* **Task requirements**
Nothing but the lines from the one that contains "fatal: Could not read from remote repository." to the end of the records should be printed, both ends included, exactly as given.

* **Exercise input**
# # # #

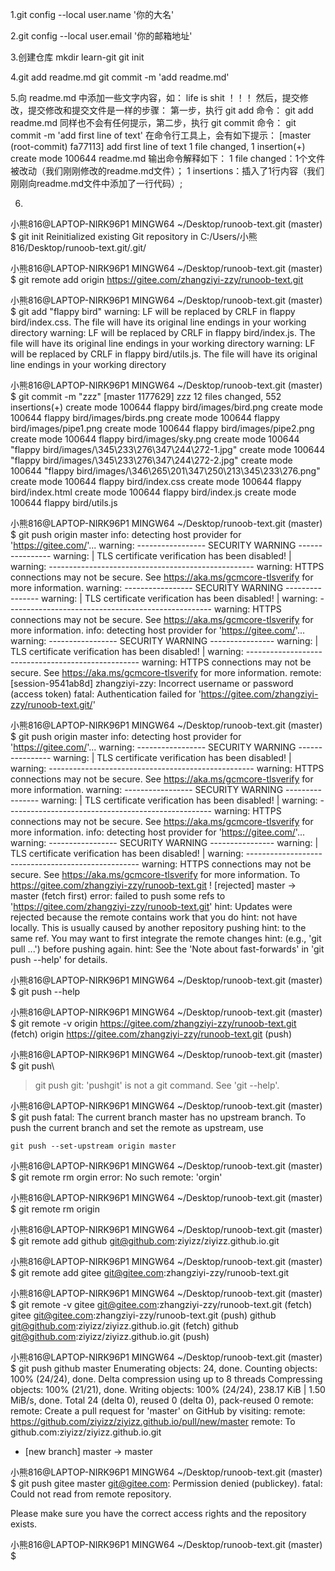 1.git config --local user.name '你的大名'

2.git config --local user.email '你的邮箱地址'

3.创建仓库
mkdir learn-git
git init

4.git add readme.md
git commit -m 'add readme.md'

5.向 readme.md 中添加一些文字内容，如：
life is shit ！！！
然后，提交修改，提交修改和提交文件是一样的步骤：
第一步，执行 git add 命令：
git add readme.md
同样也不会有任何提示，第二步，执行 git commit 命令：
git commit -m 'add first line of text'
在命令行工具上，会有如下提示：
[master (root-commit) fa77113] add first line of text
 1 file changed, 1 insertion(+)
 create mode 100644 readme.md
输出命令解释如下：
1 file changed：1个文件被改动（我们刚刚修改的readme.md文件）；
1 insertions：插入了1行内容（我们刚刚向readme.md文件中添加了一行代码）;

6.
小熊816@LAPTOP-NIRK96P1 MINGW64 ~/Desktop/runoob-text.git (master)
$ git init
Reinitialized existing Git repository in C:/Users/小熊816/Desktop/runoob-text.git/.git/

小熊816@LAPTOP-NIRK96P1 MINGW64 ~/Desktop/runoob-text.git (master)
$ git remote add origin https://gitee.com/zhangziyi-zzy/runoob-text.git

小熊816@LAPTOP-NIRK96P1 MINGW64 ~/Desktop/runoob-text.git (master)
$ git add "flappy bird"
warning: LF will be replaced by CRLF in flappy bird/index.css.
The file will have its original line endings in your working directory
warning: LF will be replaced by CRLF in flappy bird/index.js.
The file will have its original line endings in your working directory
warning: LF will be replaced by CRLF in flappy bird/utils.js.
The file will have its original line endings in your working directory

小熊816@LAPTOP-NIRK96P1 MINGW64 ~/Desktop/runoob-text.git (master)
$ git commit -m "zzz"
[master 1177629] zzz
 12 files changed, 552 insertions(+)
 create mode 100644 flappy bird/images/bird.png
 create mode 100644 flappy bird/images/birds.png
 create mode 100644 flappy bird/images/pipe1.png
 create mode 100644 flappy bird/images/pipe2.png
 create mode 100644 flappy bird/images/sky.png
 create mode 100644 "flappy bird/images/\345\233\276\347\244\272-1.jpg"
 create mode 100644 "flappy bird/images/\345\233\276\347\244\272-2.jpg"
 create mode 100644 "flappy bird/images/\346\265\201\347\250\213\345\233\276.png"
 create mode 100644 flappy bird/index.css
 create mode 100644 flappy bird/index.html
 create mode 100644 flappy bird/index.js
 create mode 100644 flappy bird/utils.js

小熊816@LAPTOP-NIRK96P1 MINGW64 ~/Desktop/runoob-text.git (master)
$ git push origin master
info: detecting host provider for 'https://gitee.com/'...
warning: ----------------- SECURITY WARNING ----------------
warning: | TLS certificate verification has been disabled! |
warning: ---------------------------------------------------
warning: HTTPS connections may not be secure. See https://aka.ms/gcmcore-tlsverify for more information.
warning: ----------------- SECURITY WARNING ----------------
warning: | TLS certificate verification has been disabled! |
warning: ---------------------------------------------------
warning: HTTPS connections may not be secure. See https://aka.ms/gcmcore-tlsverify for more information.
info: detecting host provider for 'https://gitee.com/'...
warning: ----------------- SECURITY WARNING ----------------
warning: | TLS certificate verification has been disabled! |
warning: ---------------------------------------------------
warning: HTTPS connections may not be secure. See https://aka.ms/gcmcore-tlsverify for more information.
remote: [session-9541ab8d] zhangziyi-zzy: Incorrect username or password (access token)
fatal: Authentication failed for 'https://gitee.com/zhangziyi-zzy/runoob-text.git/'

小熊816@LAPTOP-NIRK96P1 MINGW64 ~/Desktop/runoob-text.git (master)
$ git push origin master
info: detecting host provider for 'https://gitee.com/'...
warning: ----------------- SECURITY WARNING ----------------
warning: | TLS certificate verification has been disabled! |
warning: ---------------------------------------------------
warning: HTTPS connections may not be secure. See https://aka.ms/gcmcore-tlsverify for more information.
warning: ----------------- SECURITY WARNING ----------------
warning: | TLS certificate verification has been disabled! |
warning: ---------------------------------------------------
warning: HTTPS connections may not be secure. See https://aka.ms/gcmcore-tlsverify for more information.
info: detecting host provider for 'https://gitee.com/'...
warning: ----------------- SECURITY WARNING ----------------
warning: | TLS certificate verification has been disabled! |
warning: ---------------------------------------------------
warning: HTTPS connections may not be secure. See https://aka.ms/gcmcore-tlsverify for more information.
To https://gitee.com/zhangziyi-zzy/runoob-text.git
 ! [rejected]        master -> master (fetch first)
error: failed to push some refs to 'https://gitee.com/zhangziyi-zzy/runoob-text.git'
hint: Updates were rejected because the remote contains work that you do
hint: not have locally. This is usually caused by another repository pushing
hint: to the same ref. You may want to first integrate the remote changes
hint: (e.g., 'git pull ...') before pushing again.
hint: See the 'Note about fast-forwards' in 'git push --help' for details.

小熊816@LAPTOP-NIRK96P1 MINGW64 ~/Desktop/runoob-text.git (master)
$ git push --help

小熊816@LAPTOP-NIRK96P1 MINGW64 ~/Desktop/runoob-text.git (master)
$ git remote -v
origin  https://gitee.com/zhangziyi-zzy/runoob-text.git (fetch)
origin  https://gitee.com/zhangziyi-zzy/runoob-text.git (push)

小熊816@LAPTOP-NIRK96P1 MINGW64 ~/Desktop/runoob-text.git (master)
$ git push\
> git push
git: 'pushgit' is not a git command. See 'git --help'.

小熊816@LAPTOP-NIRK96P1 MINGW64 ~/Desktop/runoob-text.git (master)
$ git push
fatal: The current branch master has no upstream branch.
To push the current branch and set the remote as upstream, use

    git push --set-upstream origin master


小熊816@LAPTOP-NIRK96P1 MINGW64 ~/Desktop/runoob-text.git (master)
$ git remote rm orgin
error: No such remote: 'orgin'

小熊816@LAPTOP-NIRK96P1 MINGW64 ~/Desktop/runoob-text.git (master)
$ git remote rm origin

小熊816@LAPTOP-NIRK96P1 MINGW64 ~/Desktop/runoob-text.git (master)
$ git remote add github git@github.com:ziyizz/ziyizz.github.io.git

小熊816@LAPTOP-NIRK96P1 MINGW64 ~/Desktop/runoob-text.git (master)
$ git remote add gitee git@gitee.com:zhangziyi-zzy/runoob-text.git

小熊816@LAPTOP-NIRK96P1 MINGW64 ~/Desktop/runoob-text.git (master)
$ git remote -v
gitee   git@gitee.com:zhangziyi-zzy/runoob-text.git (fetch)
gitee   git@gitee.com:zhangziyi-zzy/runoob-text.git (push)
github  git@github.com:ziyizz/ziyizz.github.io.git (fetch)
github  git@github.com:ziyizz/ziyizz.github.io.git (push)

小熊816@LAPTOP-NIRK96P1 MINGW64 ~/Desktop/runoob-text.git (master)
$ git push github master
Enumerating objects: 24, done.
Counting objects: 100% (24/24), done.
Delta compression using up to 8 threads
Compressing objects: 100% (21/21), done.
Writing objects: 100% (24/24), 238.17 KiB | 1.50 MiB/s, done.
Total 24 (delta 0), reused 0 (delta 0), pack-reused 0
remote:
remote: Create a pull request for 'master' on GitHub by visiting:
remote:      https://github.com/ziyizz/ziyizz.github.io/pull/new/master
remote:
To github.com:ziyizz/ziyizz.github.io.git
 * [new branch]      master -> master

小熊816@LAPTOP-NIRK96P1 MINGW64 ~/Desktop/runoob-text.git (master)
$ git push gitee master
git@gitee.com: Permission denied (publickey).
fatal: Could not read from remote repository.

Please make sure you have the correct access rights
and the repository exists.

小熊816@LAPTOP-NIRK96P1 MINGW64 ~/Desktop/runoob-text.git (master)
$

# # # #

* **Task response**
fatal: Could not read from remote repository.

Please make sure you have the correct access rights
and the repository exists.

小熊816@LAPTOP-NIRK96P1 MINGW64 ~/Desktop/runoob-text.git (master)
$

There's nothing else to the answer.